HOW TO COMPLETE THIS TASK: Every entry must be output exactly as it is written.

STORED DATA:
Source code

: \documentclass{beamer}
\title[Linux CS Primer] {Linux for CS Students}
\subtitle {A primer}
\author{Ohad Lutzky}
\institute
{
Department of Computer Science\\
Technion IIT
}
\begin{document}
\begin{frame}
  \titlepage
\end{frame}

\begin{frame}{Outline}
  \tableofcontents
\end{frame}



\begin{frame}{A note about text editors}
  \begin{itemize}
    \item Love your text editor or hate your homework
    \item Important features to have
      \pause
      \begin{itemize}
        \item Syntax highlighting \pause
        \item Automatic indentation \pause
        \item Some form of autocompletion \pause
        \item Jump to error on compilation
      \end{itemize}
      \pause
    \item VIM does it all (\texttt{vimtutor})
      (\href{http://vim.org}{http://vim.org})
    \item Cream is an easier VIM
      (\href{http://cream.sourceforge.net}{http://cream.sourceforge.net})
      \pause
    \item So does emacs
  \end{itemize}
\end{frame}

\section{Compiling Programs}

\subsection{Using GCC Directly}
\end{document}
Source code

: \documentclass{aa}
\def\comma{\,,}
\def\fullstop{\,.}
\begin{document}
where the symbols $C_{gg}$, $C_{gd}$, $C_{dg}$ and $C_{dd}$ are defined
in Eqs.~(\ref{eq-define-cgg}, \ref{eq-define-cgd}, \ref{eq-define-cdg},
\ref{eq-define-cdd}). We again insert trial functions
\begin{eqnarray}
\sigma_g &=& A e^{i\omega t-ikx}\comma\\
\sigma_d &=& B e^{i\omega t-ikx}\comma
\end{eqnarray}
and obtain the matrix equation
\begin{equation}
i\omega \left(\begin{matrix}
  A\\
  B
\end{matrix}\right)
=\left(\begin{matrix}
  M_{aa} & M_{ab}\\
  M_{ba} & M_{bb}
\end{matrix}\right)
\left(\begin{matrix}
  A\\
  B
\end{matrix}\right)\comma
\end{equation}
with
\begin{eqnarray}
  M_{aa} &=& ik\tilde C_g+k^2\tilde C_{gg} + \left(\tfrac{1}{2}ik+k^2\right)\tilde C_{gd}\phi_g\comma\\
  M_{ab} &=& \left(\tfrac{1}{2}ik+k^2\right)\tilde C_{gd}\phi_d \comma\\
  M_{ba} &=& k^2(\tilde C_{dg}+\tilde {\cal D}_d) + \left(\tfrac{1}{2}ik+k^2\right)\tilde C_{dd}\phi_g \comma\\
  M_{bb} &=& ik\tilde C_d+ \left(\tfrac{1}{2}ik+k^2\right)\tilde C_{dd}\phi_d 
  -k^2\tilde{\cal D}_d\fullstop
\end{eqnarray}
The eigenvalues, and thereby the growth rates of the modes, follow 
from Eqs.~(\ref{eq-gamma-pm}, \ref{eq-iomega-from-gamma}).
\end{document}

OUTPUT FOR THIS TASK:
Source code

: \documentclass{beamer}
\title[Linux CS Primer] {Linux for CS Students}
\subtitle {A primer}
\author{Ohad Lutzky}
\institute
{
Department of Computer Science\\
Technion IIT
}
\begin{document}
\begin{frame}
  \titlepage
\end{frame}

\begin{frame}{Outline}
  \tableofcontents
\end{frame}



\begin{frame}{A note about text editors}
  \begin{itemize}
    \item Love your text editor or hate your homework
    \item Important features to have
      \pause
      \begin{itemize}
        \item Syntax highlighting \pause
        \item Automatic indentation \pause
        \item Some form of autocompletion \pause
        \item Jump to error on compilation
      \end{itemize}
      \pause
    \item VIM does it all (\texttt{vimtutor})
      (\href{http://vim.org}{http://vim.org})
    \item Cream is an easier VIM
      (\href{http://cream.sourceforge.net}{http://cream.sourceforge.net})
      \pause
    \item So does emacs
  \end{itemize}
\end{frame}

\section{Compiling Programs}

\subsection{Using GCC Directly}
\end{document}
Source code

: \documentclass{aa}
\def\comma{\,,}
\def\fullstop{\,.}
\begin{document}
where the symbols $C_{gg}$, $C_{gd}$, $C_{dg}$ and $C_{dd}$ are defined
in Eqs.~(\ref{eq-define-cgg}, \ref{eq-define-cgd}, \ref{eq-define-cdg},
\ref{eq-define-cdd}). We again insert trial functions
\begin{eqnarray}
\sigma_g &=& A e^{i\omega t-ikx}\comma\\
\sigma_d &=& B e^{i\omega t-ikx}\comma
\end{eqnarray}
and obtain the matrix equation
\begin{equation}
i\omega \left(\begin{matrix}
  A\\
  B
\end{matrix}\right)
=\left(\begin{matrix}
  M_{aa} & M_{ab}\\
  M_{ba} & M_{bb}
\end{matrix}\right)
\left(\begin{matrix}
  A\\
  B
\end{matrix}\right)\comma
\end{equation}
with
\begin{eqnarray}
  M_{aa} &=& ik\tilde C_g+k^2\tilde C_{gg} + \left(\tfrac{1}{2}ik+k^2\right)\tilde C_{gd}\phi_g\comma\\
  M_{ab} &=& \left(\tfrac{1}{2}ik+k^2\right)\tilde C_{gd}\phi_d \comma\\
  M_{ba} &=& k^2(\tilde C_{dg}+\tilde {\cal D}_d) + \left(\tfrac{1}{2}ik+k^2\right)\tilde C_{dd}\phi_g \comma\\
  M_{bb} &=& ik\tilde C_d+ \left(\tfrac{1}{2}ik+k^2\right)\tilde C_{dd}\phi_d 
  -k^2\tilde{\cal D}_d\fullstop
\end{eqnarray}
The eigenvalues, and thereby the growth rates of the modes, follow 
from Eqs.~(\ref{eq-gamma-pm}, \ref{eq-iomega-from-gamma}).
\end{document}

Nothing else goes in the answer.